>>>>>

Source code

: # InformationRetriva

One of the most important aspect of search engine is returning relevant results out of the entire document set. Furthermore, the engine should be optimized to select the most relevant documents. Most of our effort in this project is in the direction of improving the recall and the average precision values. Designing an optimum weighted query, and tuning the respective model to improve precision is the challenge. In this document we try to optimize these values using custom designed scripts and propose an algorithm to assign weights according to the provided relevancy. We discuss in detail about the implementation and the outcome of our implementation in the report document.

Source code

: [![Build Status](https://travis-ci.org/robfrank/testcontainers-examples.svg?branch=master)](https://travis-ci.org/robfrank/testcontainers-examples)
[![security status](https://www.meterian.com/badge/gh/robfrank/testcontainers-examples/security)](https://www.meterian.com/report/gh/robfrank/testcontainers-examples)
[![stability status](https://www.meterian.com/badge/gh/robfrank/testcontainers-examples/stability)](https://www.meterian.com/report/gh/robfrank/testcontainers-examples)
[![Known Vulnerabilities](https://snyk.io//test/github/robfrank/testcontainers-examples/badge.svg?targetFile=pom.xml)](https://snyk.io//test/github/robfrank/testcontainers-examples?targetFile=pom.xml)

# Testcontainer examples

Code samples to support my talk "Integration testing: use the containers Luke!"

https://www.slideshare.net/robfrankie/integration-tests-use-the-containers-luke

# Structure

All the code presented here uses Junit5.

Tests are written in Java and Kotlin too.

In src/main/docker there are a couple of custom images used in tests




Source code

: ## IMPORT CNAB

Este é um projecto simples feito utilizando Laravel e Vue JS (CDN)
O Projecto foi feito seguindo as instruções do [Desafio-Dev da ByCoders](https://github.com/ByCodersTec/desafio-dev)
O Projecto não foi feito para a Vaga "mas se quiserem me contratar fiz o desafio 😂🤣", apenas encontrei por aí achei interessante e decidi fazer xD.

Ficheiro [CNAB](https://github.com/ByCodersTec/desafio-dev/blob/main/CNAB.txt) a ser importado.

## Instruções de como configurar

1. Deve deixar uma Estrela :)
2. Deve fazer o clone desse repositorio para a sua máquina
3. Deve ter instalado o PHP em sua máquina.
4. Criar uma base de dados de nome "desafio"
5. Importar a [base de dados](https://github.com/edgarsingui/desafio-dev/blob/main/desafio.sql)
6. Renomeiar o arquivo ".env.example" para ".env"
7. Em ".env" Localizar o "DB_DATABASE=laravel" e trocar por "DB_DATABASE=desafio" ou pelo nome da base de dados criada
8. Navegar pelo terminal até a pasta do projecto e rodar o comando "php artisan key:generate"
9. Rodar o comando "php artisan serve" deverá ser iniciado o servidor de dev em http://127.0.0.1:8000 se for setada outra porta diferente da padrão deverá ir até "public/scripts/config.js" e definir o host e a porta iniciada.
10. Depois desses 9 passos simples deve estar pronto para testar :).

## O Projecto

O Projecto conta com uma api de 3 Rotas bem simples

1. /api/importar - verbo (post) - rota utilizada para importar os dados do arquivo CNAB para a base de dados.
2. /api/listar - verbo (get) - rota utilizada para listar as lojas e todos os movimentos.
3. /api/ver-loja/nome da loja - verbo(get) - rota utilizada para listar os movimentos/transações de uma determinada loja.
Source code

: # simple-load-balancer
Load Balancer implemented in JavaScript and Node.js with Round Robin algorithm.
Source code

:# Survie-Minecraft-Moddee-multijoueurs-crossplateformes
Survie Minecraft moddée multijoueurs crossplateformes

<<<<<

Exercise brief
Once the line with "O Projecto foi" is found in the records above, print exactly that line and every line after it through the line with "de dados criada".

Task answer
O Projecto foi feito seguindo as instruções do [Desafio-Dev da ByCoders](https://github.com/ByCodersTec/desafio-dev)
O Projecto não foi feito para a Vaga "mas se quiserem me contratar fiz o desafio 😂🤣", apenas encontrei por aí achei interessante e decidi fazer xD.

Ficheiro [CNAB](https://github.com/ByCodersTec/desafio-dev/blob/main/CNAB.txt) a ser importado.

## Instruções de como configurar

1. Deve deixar uma Estrela :)
2. Deve fazer o clone desse repositorio para a sua máquina
3. Deve ter instalado o PHP em sua máquina.
4. Criar uma base de dados de nome "desafio"
5. Importar a [base de dados](https://github.com/edgarsingui/desafio-dev/blob/main/desafio.sql)
6. Renomeiar o arquivo ".env.example" para ".env"
7. Em ".env" Localizar o "DB_DATABASE=laravel" e trocar por "DB_DATABASE=desafio" ou pelo nome da base de dados criada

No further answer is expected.